● **Exercise requirements**
Only lines holding the word "Robots" are wanted. Copy them from the listing below.

● **Records for this task**

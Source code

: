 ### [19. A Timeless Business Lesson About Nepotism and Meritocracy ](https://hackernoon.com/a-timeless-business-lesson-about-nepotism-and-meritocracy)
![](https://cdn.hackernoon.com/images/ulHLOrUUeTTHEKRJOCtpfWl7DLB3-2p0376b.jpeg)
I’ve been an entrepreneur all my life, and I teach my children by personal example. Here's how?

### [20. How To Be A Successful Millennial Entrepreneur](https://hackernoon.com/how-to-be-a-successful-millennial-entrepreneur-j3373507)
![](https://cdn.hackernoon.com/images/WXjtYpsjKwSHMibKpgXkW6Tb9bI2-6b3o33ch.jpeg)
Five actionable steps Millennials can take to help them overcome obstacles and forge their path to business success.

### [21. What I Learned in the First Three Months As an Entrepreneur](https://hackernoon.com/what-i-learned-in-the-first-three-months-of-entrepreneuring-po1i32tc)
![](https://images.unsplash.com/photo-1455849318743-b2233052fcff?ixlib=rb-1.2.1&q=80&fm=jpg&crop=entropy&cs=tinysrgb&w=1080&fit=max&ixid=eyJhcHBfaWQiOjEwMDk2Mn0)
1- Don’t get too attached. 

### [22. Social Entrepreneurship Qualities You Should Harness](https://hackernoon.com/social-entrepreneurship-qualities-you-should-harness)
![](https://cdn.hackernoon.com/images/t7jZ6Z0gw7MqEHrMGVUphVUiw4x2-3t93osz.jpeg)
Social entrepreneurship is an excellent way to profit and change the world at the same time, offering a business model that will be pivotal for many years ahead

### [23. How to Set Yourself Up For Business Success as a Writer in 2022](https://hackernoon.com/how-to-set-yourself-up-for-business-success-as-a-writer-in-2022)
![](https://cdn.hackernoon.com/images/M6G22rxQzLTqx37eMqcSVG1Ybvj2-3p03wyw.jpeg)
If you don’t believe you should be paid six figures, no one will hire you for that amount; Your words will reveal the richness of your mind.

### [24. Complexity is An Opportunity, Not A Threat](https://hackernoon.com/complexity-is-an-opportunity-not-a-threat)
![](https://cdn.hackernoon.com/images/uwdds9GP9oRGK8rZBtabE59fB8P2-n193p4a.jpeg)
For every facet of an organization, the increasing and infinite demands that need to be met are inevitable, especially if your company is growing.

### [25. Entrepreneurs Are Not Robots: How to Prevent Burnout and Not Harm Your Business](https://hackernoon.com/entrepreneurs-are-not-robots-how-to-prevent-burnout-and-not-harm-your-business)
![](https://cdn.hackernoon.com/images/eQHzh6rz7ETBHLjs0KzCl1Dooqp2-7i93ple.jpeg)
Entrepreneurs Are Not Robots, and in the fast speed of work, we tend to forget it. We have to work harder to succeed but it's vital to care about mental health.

● **Reply**
### [25. Entrepreneurs Are Not Robots: How to Prevent Burnout and Not Harm Your Business](https://hackernoon.com/entrepreneurs-are-not-robots-how-to-prevent-burnout-and-not-harm-your-business)
Entrepreneurs Are Not Robots, and in the fast speed of work, we tend to forget it. We have to work harder to succeed but it's vital to care about mental health.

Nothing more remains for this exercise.